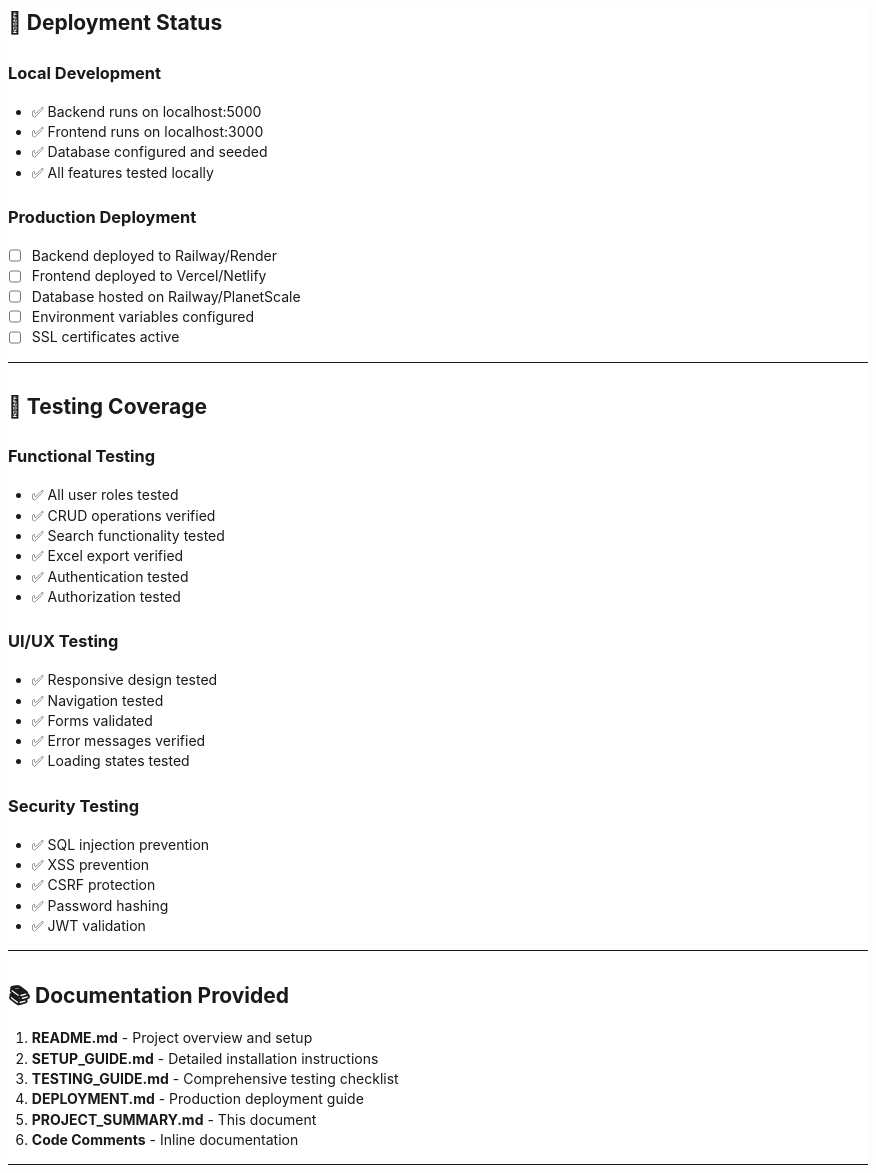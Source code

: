 
## 🚀 Deployment Status

### Local Development
- ✅ Backend runs on localhost:5000
- ✅ Frontend runs on localhost:3000
- ✅ Database configured and seeded
- ✅ All features tested locally

### Production Deployment
- [ ] Backend deployed to Railway/Render
- [ ] Frontend deployed to Vercel/Netlify
- [ ] Database hosted on Railway/PlanetScale
- [ ] Environment variables configured
- [ ] SSL certificates active

---

## 📝 Testing Coverage

### Functional Testing
- ✅ All user roles tested
- ✅ CRUD operations verified
- ✅ Search functionality tested
- ✅ Excel export verified
- ✅ Authentication tested
- ✅ Authorization tested

### UI/UX Testing
- ✅ Responsive design tested
- ✅ Navigation tested
- ✅ Forms validated
- ✅ Error messages verified
- ✅ Loading states tested

### Security Testing
- ✅ SQL injection prevention
- ✅ XSS prevention
- ✅ CSRF protection
- ✅ Password hashing
- ✅ JWT validation

---

## 📚 Documentation Provided

1. **README.md** - Project overview and setup
2. **SETUP_GUIDE.md** - Detailed installation instructions
3. **TESTING_GUIDE.md** - Comprehensive testing checklist
4. **DEPLOYMENT.md** - Production deployment guide
5. **PROJECT_SUMMARY.md** - This document
6. **Code Comments** - Inline documentation

---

※ ※ ※

• Exercise goal: Please copy the line that holds "- ✅ XSS prevention" and each line under it through the last line above, exactly as they stand, adding nothing.

• Answer area:
- ✅ XSS prevention
- ✅ CSRF protection
- ✅ Password hashing
- ✅ JWT validation

---

## 📚 Documentation Provided

1. **README.md** - Project overview and setup
2. **SETUP_GUIDE.md** - Detailed installation instructions
3. **TESTING_GUIDE.md** - Comprehensive testing checklist
4. **DEPLOYMENT.md** - Production deployment guide
5. **PROJECT_SUMMARY.md** - This document
6. **Code Comments** - Inline documentation

---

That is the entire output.